### EXERCISE MATERIALS:
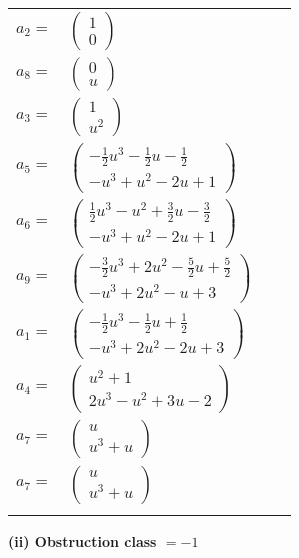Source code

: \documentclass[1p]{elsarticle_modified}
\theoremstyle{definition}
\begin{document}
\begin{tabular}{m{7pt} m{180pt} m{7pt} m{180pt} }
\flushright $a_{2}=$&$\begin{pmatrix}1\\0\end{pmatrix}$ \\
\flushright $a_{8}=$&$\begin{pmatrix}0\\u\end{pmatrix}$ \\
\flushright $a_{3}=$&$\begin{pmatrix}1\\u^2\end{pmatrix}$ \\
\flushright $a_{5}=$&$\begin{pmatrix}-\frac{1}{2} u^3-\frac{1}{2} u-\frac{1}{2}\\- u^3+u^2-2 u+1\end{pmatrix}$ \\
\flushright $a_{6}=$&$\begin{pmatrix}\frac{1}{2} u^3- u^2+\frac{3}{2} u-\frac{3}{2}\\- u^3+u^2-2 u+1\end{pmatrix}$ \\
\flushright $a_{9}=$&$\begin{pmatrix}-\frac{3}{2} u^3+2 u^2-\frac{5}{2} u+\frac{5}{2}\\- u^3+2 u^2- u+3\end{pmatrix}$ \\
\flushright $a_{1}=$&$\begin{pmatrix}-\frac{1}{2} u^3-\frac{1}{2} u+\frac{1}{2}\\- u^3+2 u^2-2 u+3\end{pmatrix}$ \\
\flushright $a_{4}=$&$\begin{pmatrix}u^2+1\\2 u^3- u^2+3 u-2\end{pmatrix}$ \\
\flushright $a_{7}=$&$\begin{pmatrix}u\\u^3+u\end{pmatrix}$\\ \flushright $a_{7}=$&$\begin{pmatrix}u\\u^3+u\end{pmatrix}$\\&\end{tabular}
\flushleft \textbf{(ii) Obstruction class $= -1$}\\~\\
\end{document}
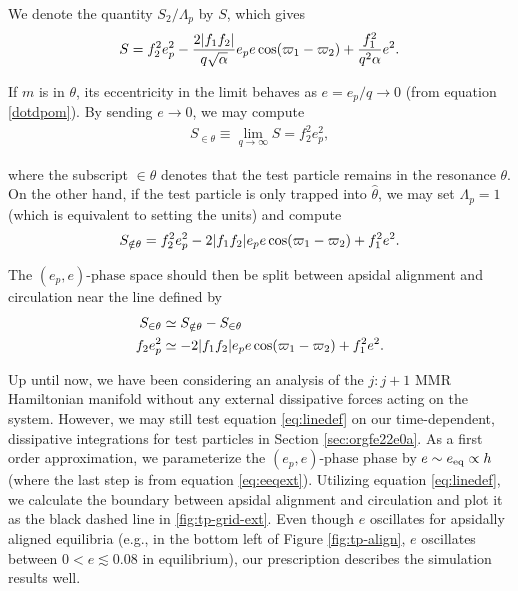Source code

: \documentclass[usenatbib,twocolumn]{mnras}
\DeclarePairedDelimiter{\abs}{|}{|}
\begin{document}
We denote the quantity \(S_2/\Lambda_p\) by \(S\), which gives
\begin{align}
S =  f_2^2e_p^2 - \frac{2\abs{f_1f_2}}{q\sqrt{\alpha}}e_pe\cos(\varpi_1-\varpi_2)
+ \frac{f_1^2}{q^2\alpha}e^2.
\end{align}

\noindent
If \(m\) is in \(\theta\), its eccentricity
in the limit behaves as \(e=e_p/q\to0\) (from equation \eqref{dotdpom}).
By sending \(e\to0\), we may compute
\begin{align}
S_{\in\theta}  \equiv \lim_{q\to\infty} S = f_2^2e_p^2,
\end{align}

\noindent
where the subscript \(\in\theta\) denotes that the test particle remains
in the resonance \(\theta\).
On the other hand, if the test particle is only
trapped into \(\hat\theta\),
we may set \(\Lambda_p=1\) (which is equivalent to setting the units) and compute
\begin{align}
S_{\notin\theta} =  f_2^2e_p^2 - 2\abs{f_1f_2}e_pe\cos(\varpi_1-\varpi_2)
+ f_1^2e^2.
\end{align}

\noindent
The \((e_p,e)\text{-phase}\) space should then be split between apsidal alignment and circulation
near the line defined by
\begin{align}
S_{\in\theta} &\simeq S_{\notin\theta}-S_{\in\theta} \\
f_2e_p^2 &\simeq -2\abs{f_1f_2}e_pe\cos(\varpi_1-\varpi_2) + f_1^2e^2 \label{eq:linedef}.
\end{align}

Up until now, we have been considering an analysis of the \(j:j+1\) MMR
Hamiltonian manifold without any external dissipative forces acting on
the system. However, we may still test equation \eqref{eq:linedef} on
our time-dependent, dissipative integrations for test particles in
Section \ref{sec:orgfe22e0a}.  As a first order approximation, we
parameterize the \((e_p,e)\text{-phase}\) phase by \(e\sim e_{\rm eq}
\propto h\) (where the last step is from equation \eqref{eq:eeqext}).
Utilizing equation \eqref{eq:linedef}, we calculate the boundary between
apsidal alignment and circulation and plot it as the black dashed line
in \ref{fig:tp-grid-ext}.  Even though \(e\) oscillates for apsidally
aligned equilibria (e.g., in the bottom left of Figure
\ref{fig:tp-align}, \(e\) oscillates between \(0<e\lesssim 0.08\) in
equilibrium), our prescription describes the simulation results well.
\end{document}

### EXERCISE:
Your answer must consist of every line in the listing that contains "where".

### TASK OUTPUT:
where the subscript \(\in\theta\) denotes that the test particle remains
\propto h\) (where the last step is from equation \eqref{eq:eeqext}).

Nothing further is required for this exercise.